Misalkan seseorang menikah dengan mas kawinnya secara hutang, dan dari pihak perempuan tidak yakin, maka ada seseorang yang mau menjamin mas kawinnya sebelum Dukhuul. Pernikahannya (mas kawinnya) dapat gugur sebelum Dukhuul, misalkan ada aib pada diri perempuan, seperti kemaluannya tertutup atau bercerai sebelum terjadi dukhuul atau lainnya. Bila sebelum terjadi Dukhuul, maka dapat saja ia lepas dari membayar mas kawin. Akan tetapi bila sudah terjadi Dukhuul, maka orang tidak dapat lepas dari membayar mas kawin yang dihutangnya.
Oleh karena itu tidah mensyaratkan Imam Roofi’i  dan Imam Nawawi, kecuali keadaan hutangnya sudah tsaabit laazimaan  (sudah tetap dan sudah pasti). Yang dimaksud mustaqiroh  disini, tetap sekalipun belum pasti. Dhomaan Shidaaq  (jaminan mas kawin) dibolehkan apabila maksudnya mustaqiroh dapat menjadi  laazim, masih dibolehkan. Karena makna dari mustaqir  diartikan pasti atau menjadi pasti, sekalipun belum pasti, tetapi akan menjadi pasti. Segala sesuatu yang bakal pasti, sekalipun belum pasti saat ini karena belum Dukhuul, tetapi akan menjadi pasti setelah terjadi Dukhuul. Jadi Dhomaan Shidaaq  (jaminan mas kawin) dibolehkan, karena pada saatnya akan menjadi pasti.

Keluar dari kata Tuan Syekh Mushonif, jika ia sudah ketahui kadarnya, nilai jumlah uangnya atau barangnya pada Dayn (hutang) yang Majhuul, maka tidak sah Dhomaan-nya. Bila seseorang ingin menjamin hutang, tetapi tidak diketahui berapa besar atau nilai dari hutangnya, maka Dhomaan (jaminan)nya tidak sah atau tidak dibolehkan. Jadi harus diketahui jenisnya, sifatnya, kadarnya, jumlahnya dari hutang yang akan dijamin.

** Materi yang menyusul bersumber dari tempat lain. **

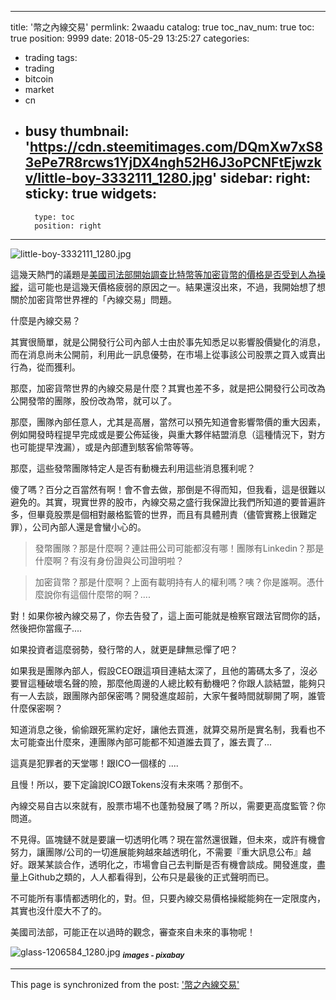 
---
title: '幣之內線交易'
permlink: 2waadu
catalog: true
toc_nav_num: true
toc: true
position: 9999
date: 2018-05-29 13:25:27
categories:
- trading
tags:
- trading
- bitcoin
- market
- cn
- busy
thumbnail: 'https://cdn.steemitimages.com/DQmXw7xS83ePe7R8rcws1YjDX4ngh52H6J3oPCNFtEjwzkv/little-boy-3332111_1280.jpg'
sidebar:
    right:
        sticky: true
widgets:
    -
        type: toc
        position: right
---


![little-boy-3332111_1280.jpg](https://cdn.steemitimages.com/DQmXw7xS83ePe7R8rcws1YjDX4ngh52H6J3oPCNFtEjwzkv/little-boy-3332111_1280.jpg)

這幾天熱門的議題是[美國司法部開始調查比特幣等加密貨幣的價格是否受到人為操縱](https://www.forbes.com/sites/petertchir/2018/05/28/i-would-be-shocked-if-bitcoin-prices-werent-manipulated/#602dd6022be9)，這可能也是這幾天價格疲弱的原因之一。結果還沒出來，不過，我開始想了想關於加密貨幣世界裡的「內線交易」問題。

什麼是內線交易？

其實很簡單，就是公開發行公司內部人士由於事先知悉足以影響股價變化的消息，而在消息尚未公開前，利用此一訊息優勢，在市場上從事該公司股票之買入或賣出行為，從而獲利。

那麼，加密貨幣世界的內線交易是什麼？其實也差不多，就是把公開發行公司改為公開發幣的團隊，股份改為幣，就可以了。

那麼，團隊內部任意人，尤其是高層，當然可以預先知道會影響幣價的重大因素，例如開發時程提早完成或是要公佈延後，與重大夥伴結盟消息（這種情況下，對方也可能提早洩漏），或是內部遭到駭客偷幣等等。

那麼，這些發幣團隊特定人是否有動機去利用這些消息獲利呢？

傻了嗎？百分之百當然有啊！會不會去做，那倒是不得而知，但我看，這是很難以避免的。其實，現實世界的股市，內線交易之盛行我保證比我們所知道的要普遍許多，但畢竟股票是個相對嚴格監管的世界，而且有具體刑責（儘管實務上很難定罪），公司內部人還是會蠻小心的。

>發幣團隊？那是什麼啊？連註冊公司可能都沒有哪！團隊有Linkedin？那是什麼啊？有沒有身份證與公司證明啦？

>加密貨幣？那是什麼啊？上面有載明持有人的權利嗎？咦？你是誰啊。憑什麼說你有這個什麼幣的啊？....

對！如果你被內線交易了，你去告發了，這上面可能就是檢察官跟法官問你的話，然後把你當瘋子....

如果投資者這麼弱勢，發行幣的人，就更是肆無忌憚了吧？

如果我是團隊內部人，假設CEO跟這項目連結太深了，且他的籌碼太多了，沒必要冒這種破壞名聲的險，那麼他周邊的人總比較有動機吧？你跟人談結盟，能夠只有一人去談，跟團隊內部保密嗎？開發進度超前，大家午餐時間就聊開了啊，誰管什麼保密啊？

知道消息之後，偷偷跟死黨約定好，讓他去買進，就算交易所是實名制，我看也不太可能查出什麼來，連團隊內部可能都不知道誰去買了，誰去賣了...

這真是犯罪者的天堂哪！跟ICO一個樣的 ....

且慢！所以，要下定論說ICO跟Tokens沒有未來嗎？那倒不。

內線交易自古以來就有，股票市場不也蓬勃發展了嗎？所以，需要更高度監管？你問道。

不見得。區塊鏈不就是要讓一切透明化嗎？現在當然還很難，但未來，或許有機會努力，讓團隊/公司的一切進展能夠越來越透明化，不需要『重大訊息公布』越好。跟某某談合作，透明化之，市場會自己去判斷是否有機會談成。開發進度，盡量上Github之類的，人人都看得到，公布只是最後的正式聲明而已。

不可能所有事情都透明化的，對。但，只要內線交易價格操縱能夠在一定限度內，其實也沒什麼大不了的。

美國司法部，可能正在以過時的觀念，審查來自未來的事物呢！

![glass-1206584_1280.jpg](https://cdn.steemitimages.com/DQmUewzUaYxEZso9yL5UjvoBQhbW7bPMtuUSsZicD2cRZJB/glass-1206584_1280.jpg)
<sub>***images - pixabay***</sub>

- - -

This page is synchronized from the post: ['幣之內線交易'](https://steemit.com/@deanliu/2waadu)
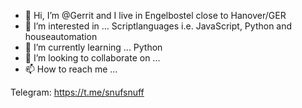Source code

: - 👋 Hi, I’m @Gerrit and I live in Engelbostel close to Hanover/GER
- 👀 I’m interested in … Scriptlanguages i.e. JavaScript, Python and houseautomation
- 🌱 I’m currently learning ... Python
- 💞️ I’m looking to collaborate on ...
- 📫 How to reach me ...

Telegram: https://t.me/snufsnuff


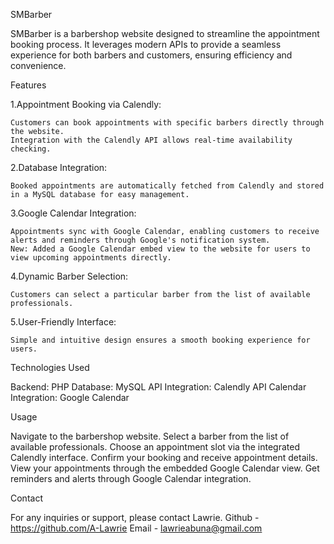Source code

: SMBarber

SMBarber is a barbershop website designed to streamline the appointment booking process. It leverages modern APIs to provide a seamless experience for both barbers and customers, ensuring efficiency and convenience.

Features

1.Appointment Booking via Calendly:

    Customers can book appointments with specific barbers directly through the website.
    Integration with the Calendly API allows real-time availability checking.
2.Database Integration:

    Booked appointments are automatically fetched from Calendly and stored in a MySQL database for easy management.
3.Google Calendar Integration:

    Appointments sync with Google Calendar, enabling customers to receive alerts and reminders through Google's notification system.
    New: Added a Google Calendar embed view to the website for users to view upcoming appointments directly.
4.Dynamic Barber Selection:

    Customers can select a particular barber from the list of available professionals.
5.User-Friendly Interface:

    Simple and intuitive design ensures a smooth booking experience for users.


Technologies Used

Backend: PHP
Database: MySQL
API Integration: Calendly API
Calendar Integration: Google Calendar


Usage

Navigate to the barbershop website.
Select a barber from the list of available professionals.
Choose an appointment slot via the integrated Calendly interface.
Confirm your booking and receive appointment details.
View your appointments through the embedded Google Calendar view.
Get reminders and alerts through Google Calendar integration.


Contact

For any inquiries or support, please contact Lawrie.
Github - https://github.com/A-Lawrie
Email - lawrieabuna@gmail.com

Bagi Shoohibul Haq (orang yang meminjamkan uang/barang), ia boleh menuntut kepada siapa saja yang dia mau atau dia kehendaki dari pada Dhoomin (orang yang menjamin) dan Madhmuun ‘Anhu (orang yang langsung berhutang).

Pernyataan Tuan Syekh Mushonif  atas perkataan: “Apabila Dhomaan itu sesuai dengan apa yang telah kami jelaskan, dia gugur tidak tertulis dalam kebanyakan naskah-naskah dari matan-matan kitab.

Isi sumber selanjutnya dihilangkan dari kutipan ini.